Kapern: Gerhard Schröder. – Damit übt sich der Ex-Kanzler in argumentativer Brüderschaft nicht nur mit Wladimir Putin selbst, der die Analogie von Kosovo und Krim auch schon bemüht hat, die Gerhard Schröder hier aufgeführt hat. Schröder vollzieht in diesem Punkt auch den späten Schulterschluss mit Oskar Lafontaine und Sahra Wagenknecht, die ihm den Bruch des Völkerrechts schon seit eh und je vorwerfen.
Aber auch ein Ex-Kanzler hat ja nicht die alleinige Deutungshoheit über seine Regierungszeit. Beim Waffengang gegen Serbiens Machthaber Milosevic war Ludger Volmer von den Grünen Staatsminister im Auswärtigen Amt. Heute ist er Dozent an der FU in Berlin und jetzt bei uns am Telefon. Guten Morgen, Herr Volmer!
Ludger Volmer: Guten Morgen!
Kapern: Also, Herr Volmer: Krim gleich Kosovo? Was Schröder durfte, muss Putin auch dürfen? Oder wie müssen wir die Sache jetzt sehen?
Volmer: Die Parallele, die Putin gezogen hat und Schröder nun bestätigt, die ist nicht erlaubt, was das Eingreifen von internationalen Akteuren angeht, also damals des Westens und heute Russlands. Es gibt Parallelen, was den Willen der Bevölkerung angeht im Kosovo und auf der Krim, aber daraus lässt sich nicht ableiten, dass heute Russland militärisch eingreifen darf, nur weil der Westen dies damals getan hat, übrigens – und da gebe ich Schröder recht – unter Verletzung des geschriebenen Völkerrechts. Das war damals der Bundesregierung klar, dass wir gegen den Buchstaben der UNO-Charta verstoßen.
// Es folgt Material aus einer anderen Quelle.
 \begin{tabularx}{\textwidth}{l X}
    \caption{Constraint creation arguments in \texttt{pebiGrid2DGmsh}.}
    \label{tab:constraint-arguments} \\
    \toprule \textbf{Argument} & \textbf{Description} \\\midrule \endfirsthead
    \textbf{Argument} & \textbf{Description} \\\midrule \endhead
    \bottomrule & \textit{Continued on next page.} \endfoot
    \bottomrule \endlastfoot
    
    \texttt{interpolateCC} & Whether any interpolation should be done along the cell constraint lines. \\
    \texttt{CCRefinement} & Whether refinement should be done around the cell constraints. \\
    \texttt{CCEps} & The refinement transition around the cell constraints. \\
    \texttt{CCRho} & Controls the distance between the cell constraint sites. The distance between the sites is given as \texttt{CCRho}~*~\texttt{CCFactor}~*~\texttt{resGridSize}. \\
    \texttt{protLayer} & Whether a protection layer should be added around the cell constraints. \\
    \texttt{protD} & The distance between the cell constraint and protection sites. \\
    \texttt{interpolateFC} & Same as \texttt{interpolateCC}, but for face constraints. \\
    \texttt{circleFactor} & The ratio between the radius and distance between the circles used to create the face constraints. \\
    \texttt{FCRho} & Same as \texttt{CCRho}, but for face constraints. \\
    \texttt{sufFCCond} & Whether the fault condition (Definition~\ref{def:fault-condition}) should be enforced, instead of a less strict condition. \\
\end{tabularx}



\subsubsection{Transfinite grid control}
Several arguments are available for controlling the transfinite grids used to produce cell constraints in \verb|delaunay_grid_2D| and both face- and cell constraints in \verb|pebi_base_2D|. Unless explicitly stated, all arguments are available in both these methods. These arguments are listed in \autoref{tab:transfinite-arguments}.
Allerdings hat der russische Versuch, diese Aktion später in der Generalversammlung der UNO verurteilen zu lassen, keinen Erfolg gehabt, weil die UNO gesehen hat, dass die internationale Gemeinschaft damals vor einem unlösbaren Dilemma stand: Entweder man hätte den Buchstaben des Völkerrechts akzeptiert, dann hätte man einen Völkermord, der ja begonnen hatte, hinnehmen müssen, oder aber, wenn man den verhindern wollte, dann musste man auch ohne Sicherheitsratsbeschluss intervenieren, und das war in der Tat eine Verletzung des Völkerrechts.
Kapern: Aber dieses Dilemma macht ja Putin jetzt auch wieder für sich geltend.
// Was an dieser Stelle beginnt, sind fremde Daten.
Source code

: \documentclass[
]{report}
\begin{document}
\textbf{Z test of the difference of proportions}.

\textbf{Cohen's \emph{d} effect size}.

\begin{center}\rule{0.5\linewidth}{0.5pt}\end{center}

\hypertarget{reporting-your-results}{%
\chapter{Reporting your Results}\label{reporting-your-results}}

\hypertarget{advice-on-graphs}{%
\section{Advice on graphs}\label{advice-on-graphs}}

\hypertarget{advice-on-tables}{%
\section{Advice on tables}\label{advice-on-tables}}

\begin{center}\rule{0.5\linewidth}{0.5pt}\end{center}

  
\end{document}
"Völkermord im Kosovo legitimierte Völkerrechtsverletzung"
Volmer: Der Unterschied ist der: Damals waren die Dinge evident und manifest. Milosevic hatte längst bewiesen, dass er willens war, massenhaft, zu Tausenden Männer zu massakrieren. Wir kannten den Völkermord von Srebrenica. Auf der Krim ist nichts, aber auch gar nichts Ähnliches in Sicht. Die Legitimationsfigur, die wir damals hatten, war die, dass wir einen Völkermord, der in der UNO-Charta selber gar nicht behandelt wird, verhindern müssen. Die UNO-Charta geht davon aus, dass es die Nichteinmischung in die inneren Angelegenheiten gibt. Dort gilt das staatliche Gewaltmonopol und man geht von der Fiktion aus, dass ein Staat zum Wohle seiner Bürger handelt.
Was ist aber in dem Fall, dass der Staat sein Gewaltmonopol missbraucht, um einen Großteil seiner Bürger zu massakrieren? Dieser Fall ist zwar angesprochen in der Völkermordkonvention, steht aber nicht in der UNO-Charta, und hier gibt es einfach eine Lücke im Völkerrecht, die übrigens zurückzuführen ist auf das Wirken von Stalin bei den Verhandlungen um die UNO-Charta. Und diese Lücke, die war das Problem 1999 während des Kosovo-Konflikts, und mit dieser Lücke befasst sich seitdem die Völkermord-Diskussion und die Diskussion über die Weiterentwicklung des Völkerrechts. Ein solcher Fall ist aber überhaupt nicht in Sicht auf der Krim.
Kapern: Es ist aber gleichwohl eine seltsam verkehrte Welt, Herr Volmer, wenn der Eroberer Putin, der gestern die Krim annektiert hat, beansprucht, der Vollstrecker des Völkerrechts zu sein, und Ex-Kanzler Gerhard Schröder, der 1999 Kosovo-Albaner vor dem Genozid retten wollte, sich heute quasi damit brüstet, das Völkerrecht gebrochen zu haben.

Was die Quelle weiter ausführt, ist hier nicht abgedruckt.